» **Exercise**: Reproduce each line from the records that holds "arquivos".

» **Study material**:
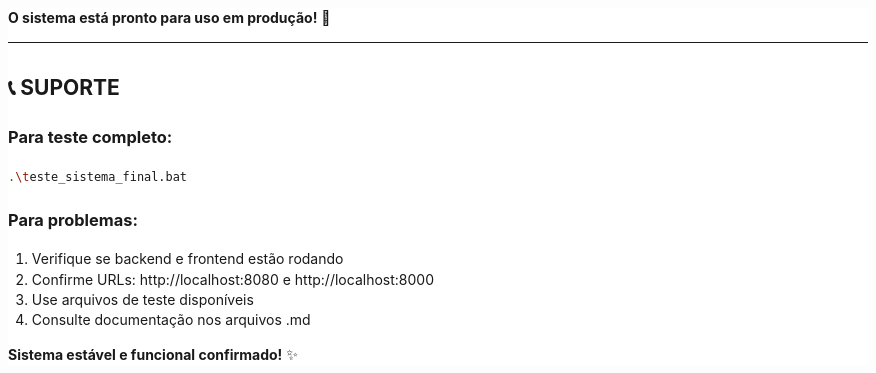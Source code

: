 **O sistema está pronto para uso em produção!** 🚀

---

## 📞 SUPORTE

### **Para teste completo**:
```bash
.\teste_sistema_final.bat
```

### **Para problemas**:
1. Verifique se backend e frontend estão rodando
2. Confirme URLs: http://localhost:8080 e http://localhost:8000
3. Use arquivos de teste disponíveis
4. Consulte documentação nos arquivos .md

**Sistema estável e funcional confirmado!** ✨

» **Answer to this task**:
3. Use arquivos de teste disponíveis
4. Consulte documentação nos arquivos .md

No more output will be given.